* [Directions] When you find the line with "4. **Website Sync**: Push" among the records below, reproduce it and each line after it exactly, ending with the line with "- **User Feedback**: Clear".

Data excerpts
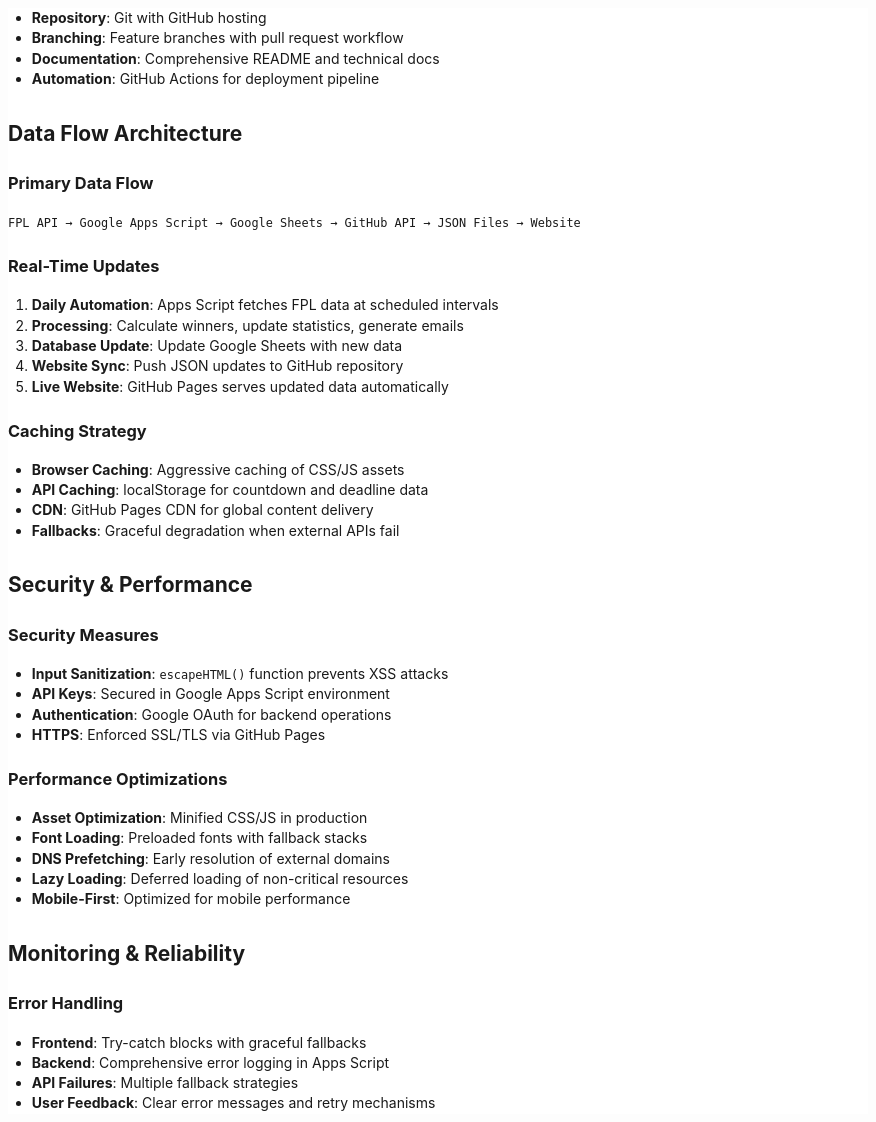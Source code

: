- **Repository**: Git with GitHub hosting
- **Branching**: Feature branches with pull request workflow
- **Documentation**: Comprehensive README and technical docs
- **Automation**: GitHub Actions for deployment pipeline

## Data Flow Architecture

### Primary Data Flow

```
FPL API → Google Apps Script → Google Sheets → GitHub API → JSON Files → Website
```

### Real-Time Updates

1. **Daily Automation**: Apps Script fetches FPL data at scheduled intervals
2. **Processing**: Calculate winners, update statistics, generate emails
3. **Database Update**: Update Google Sheets with new data
4. **Website Sync**: Push JSON updates to GitHub repository
5. **Live Website**: GitHub Pages serves updated data automatically

### Caching Strategy

- **Browser Caching**: Aggressive caching of CSS/JS assets
- **API Caching**: localStorage for countdown and deadline data
- **CDN**: GitHub Pages CDN for global content delivery
- **Fallbacks**: Graceful degradation when external APIs fail

## Security & Performance

### Security Measures

- **Input Sanitization**: `escapeHTML()` function prevents XSS attacks
- **API Keys**: Secured in Google Apps Script environment
- **Authentication**: Google OAuth for backend operations
- **HTTPS**: Enforced SSL/TLS via GitHub Pages

### Performance Optimizations

- **Asset Optimization**: Minified CSS/JS in production
- **Font Loading**: Preloaded fonts with fallback stacks
- **DNS Prefetching**: Early resolution of external domains
- **Lazy Loading**: Deferred loading of non-critical resources
- **Mobile-First**: Optimized for mobile performance

## Monitoring & Reliability

### Error Handling

- **Frontend**: Try-catch blocks with graceful fallbacks
- **Backend**: Comprehensive error logging in Apps Script
- **API Failures**: Multiple fallback strategies
- **User Feedback**: Clear error messages and retry mechanisms
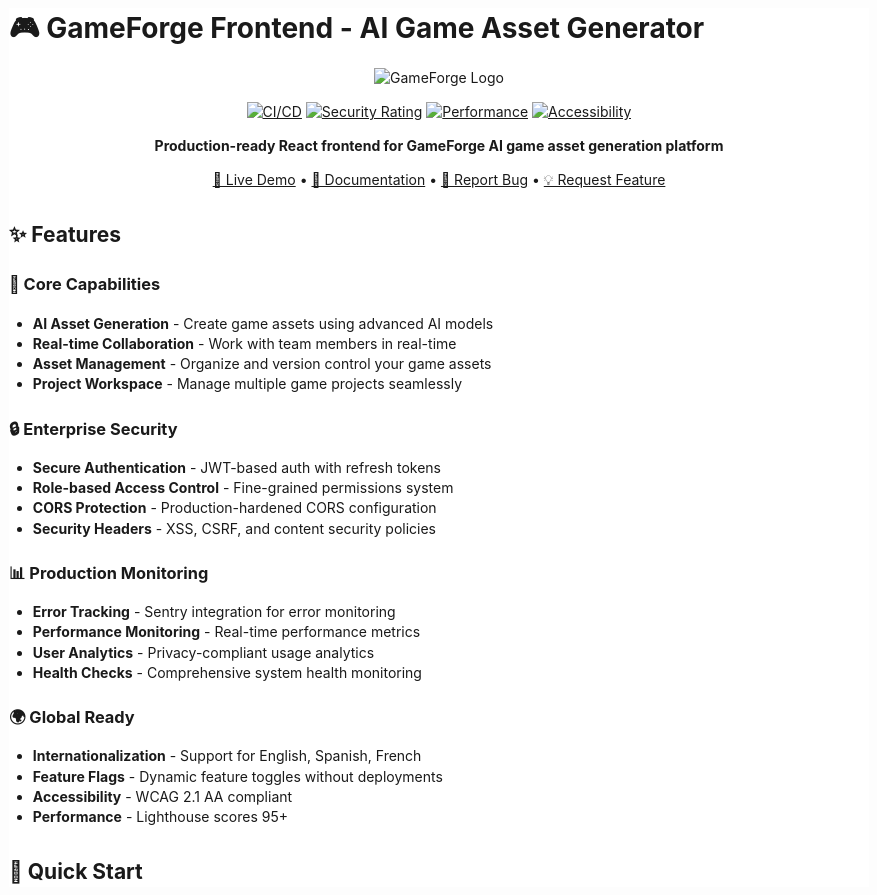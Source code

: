 # 🎮 GameForge Frontend - AI Game Asset Generator

<div align="center">

![GameForge Logo](https://via.placeholder.com/200x80/1f2937/f9fafb?text=GameForge)

[![CI/CD](https://github.com/Sandmanmmm/GameForge_Frontend/workflows/CI%2FCD/badge.svg)](https://github.com/Sandmanmmm/GameForge_Frontend/actions)
[![Security Rating](https://sonarcloud.io/api/project_badges/measure?project=gameforge-frontend&metric=security_rating)](https://sonarcloud.io/summary/new_code?id=gameforge-frontend)
[![Performance](https://img.shields.io/badge/lighthouse-95%2B-brightgreen)](https://lighthouse-scores.com)
[![Accessibility](https://img.shields.io/badge/a11y-WCAG%202.1%20AA-green)](https://www.w3.org/WAI/WCAG21/Understanding/)

**Production-ready React frontend for GameForge AI game asset generation platform**

[🚀 Live Demo](https://gameforge.app) • [📖 Documentation](./docs) • [🐛 Report Bug](https://github.com/Sandmanmmm/GameForge_Frontend/issues) • [💡 Request Feature](https://github.com/Sandmanmmm/GameForge_Frontend/discussions)

</div>

## ✨ Features

### 🎯 Core Capabilities
- **AI Asset Generation** - Create game assets using advanced AI models
- **Real-time Collaboration** - Work with team members in real-time
- **Asset Management** - Organize and version control your game assets
- **Project Workspace** - Manage multiple game projects seamlessly

### 🔒 Enterprise Security
- **Secure Authentication** - JWT-based auth with refresh tokens
- **Role-based Access Control** - Fine-grained permissions system
- **CORS Protection** - Production-hardened CORS configuration
- **Security Headers** - XSS, CSRF, and content security policies

### 📊 Production Monitoring
- **Error Tracking** - Sentry integration for error monitoring
- **Performance Monitoring** - Real-time performance metrics
- **User Analytics** - Privacy-compliant usage analytics
- **Health Checks** - Comprehensive system health monitoring

### 🌍 Global Ready
- **Internationalization** - Support for English, Spanish, French
- **Feature Flags** - Dynamic feature toggles without deployments
- **Accessibility** - WCAG 2.1 AA compliant
- **Performance** - Lighthouse scores 95+

## 🚀 Quick Start
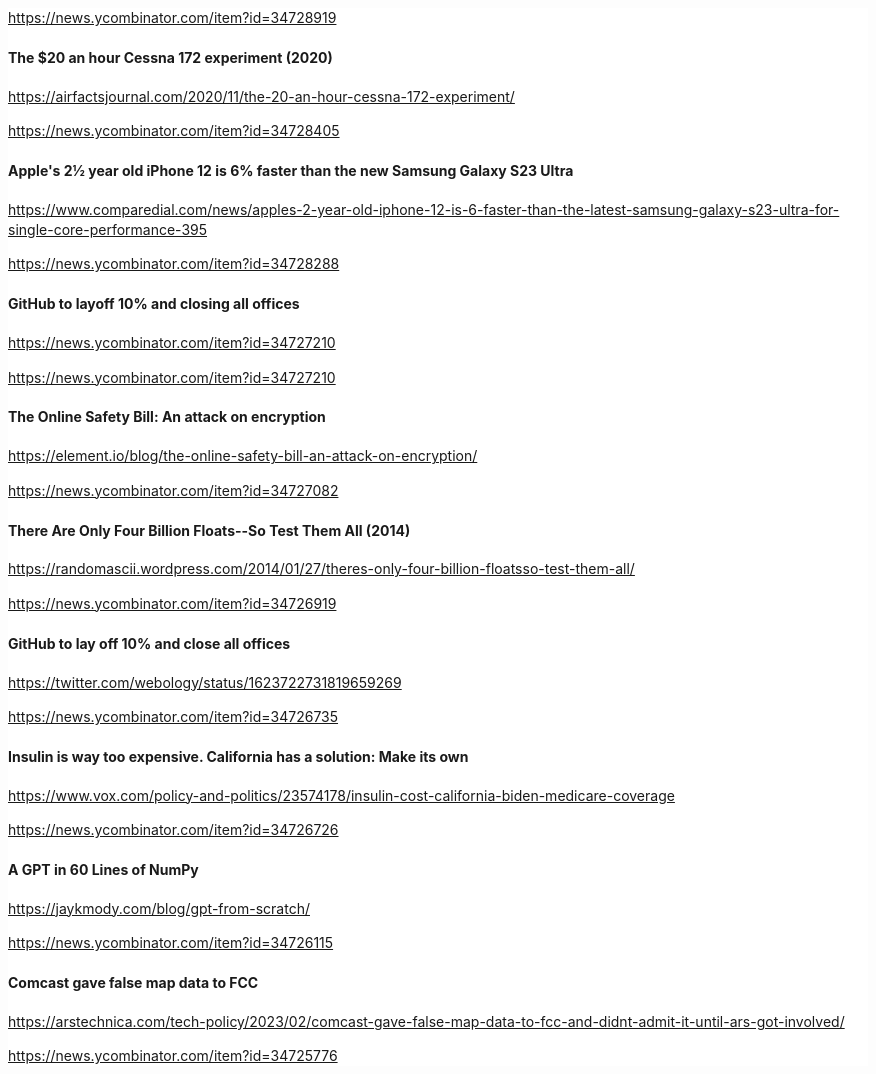 https://news.ycombinator.com/item?id=34728919

#### The \$20 an hour Cessna 172 experiment (2020)

https://airfactsjournal.com/2020/11/the-20-an-hour-cessna-172-experiment/

https://news.ycombinator.com/item?id=34728405

#### Apple's 2½ year old iPhone 12 is 6% faster than the new Samsung Galaxy S23 Ultra

https://www.comparedial.com/news/apples-2-year-old-iphone-12-is-6-faster-than-the-latest-samsung-galaxy-s23-ultra-for-single-core-performance-395

https://news.ycombinator.com/item?id=34728288

#### GitHub to layoff 10% and closing all offices

https://news.ycombinator.com/item?id=34727210

https://news.ycombinator.com/item?id=34727210

#### The Online Safety Bill: An attack on encryption

https://element.io/blog/the-online-safety-bill-an-attack-on-encryption/

https://news.ycombinator.com/item?id=34727082

#### There Are Only Four Billion Floats--So Test Them All (2014)

https://randomascii.wordpress.com/2014/01/27/theres-only-four-billion-floatsso-test-them-all/

https://news.ycombinator.com/item?id=34726919

#### GitHub to lay off 10% and close all offices

https://twitter.com/webology/status/1623722731819659269

https://news.ycombinator.com/item?id=34726735

#### Insulin is way too expensive. California has a solution: Make its own

https://www.vox.com/policy-and-politics/23574178/insulin-cost-california-biden-medicare-coverage

https://news.ycombinator.com/item?id=34726726

#### A GPT in 60 Lines of NumPy

https://jaykmody.com/blog/gpt-from-scratch/

https://news.ycombinator.com/item?id=34726115

#### Comcast gave false map data to FCC

https://arstechnica.com/tech-policy/2023/02/comcast-gave-false-map-data-to-fcc-and-didnt-admit-it-until-ars-got-involved/

https://news.ycombinator.com/item?id=34725776
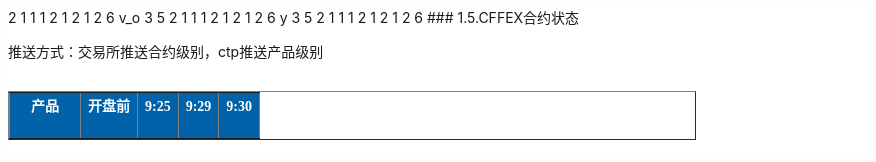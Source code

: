 <td>2</td>
<td>1</td>
<td>1</td>
<td>1</td>
<td>2</td>
<td>1</td>
<td>2</td>
<td>1</td>
<td>2</td>
<td>6</td>
</tr>
<tr height="19" style="height:14.25pt">
<td height="19" style="height:14.25pt">v_o</td>
<td>3</td>
<td>5</td>
<td>2</td>
<td>1</td>
<td>1</td>
<td>1</td>
<td>2</td>
<td>1</td>
<td>2</td>
<td>1</td>
<td>2</td>
<td>6</td>
</tr>
<tr height="19" style="height:14.25pt">
<td height="19" style="height:14.25pt">y</td>
<td>3</td>
<td>5</td>
<td>2</td>
<td>1</td>
<td>1</td>
<td>1</td>
<td>2</td>
<td>1</td>
<td>2</td>
<td>1</td>
<td>2</td>
<td>6</td>
</tr>
</table>
</div>
<span class="anchor" id="00e05fe2-30e7-4727-be84-6153ea4e04c0"></span>
### 1.5.CFFEX合约状态
<p>推送方式：交易所推送合约级别，ctp推送产品级别</p>
<div style="width: 80%;overflow-x: auto;white-space: nowrap">
<table border="1" cellpadding="0">
<tr bgcolor="#0062A8" height="38" style="white-space: nowrap">
<th height="38" width="56">
<font color="#FFFFFF" face="微软雅黑">产品</font>
</th>
<th align="right">
<font color="#FFFFFF" face="微软雅黑">开盘前</font>
</th>
<th align="right">
<font color="#FFFFFF" face="微软雅黑">9:25</font>
</th>
<th align="right">
<font color="#FFFFFF" face="微软雅黑">9:29</font>
</th>
<th align="right">
<font color="#FFFFFF" face="微软雅黑">9:30</font>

* [Written reply]
4. **Website Sync**: Push JSON updates to GitHub repository
5. **Live Website**: GitHub Pages serves updated data automatically

### Caching Strategy

- **Browser Caching**: Aggressive caching of CSS/JS assets
- **API Caching**: localStorage for countdown and deadline data
- **CDN**: GitHub Pages CDN for global content delivery
- **Fallbacks**: Graceful degradation when external APIs fail

## Security & Performance

### Security Measures

- **Input Sanitization**: `escapeHTML()` function prevents XSS attacks
- **API Keys**: Secured in Google Apps Script environment
- **Authentication**: Google OAuth for backend operations
- **HTTPS**: Enforced SSL/TLS via GitHub Pages

### Performance Optimizations

- **Asset Optimization**: Minified CSS/JS in production
- **Font Loading**: Preloaded fonts with fallback stacks
- **DNS Prefetching**: Early resolution of external domains
- **Lazy Loading**: Deferred loading of non-critical resources
- **Mobile-First**: Optimized for mobile performance

## Monitoring & Reliability

### Error Handling

- **Frontend**: Try-catch blocks with graceful fallbacks
- **Backend**: Comprehensive error logging in Apps Script
- **API Failures**: Multiple fallback strategies
- **User Feedback**: Clear error messages and retry mechanisms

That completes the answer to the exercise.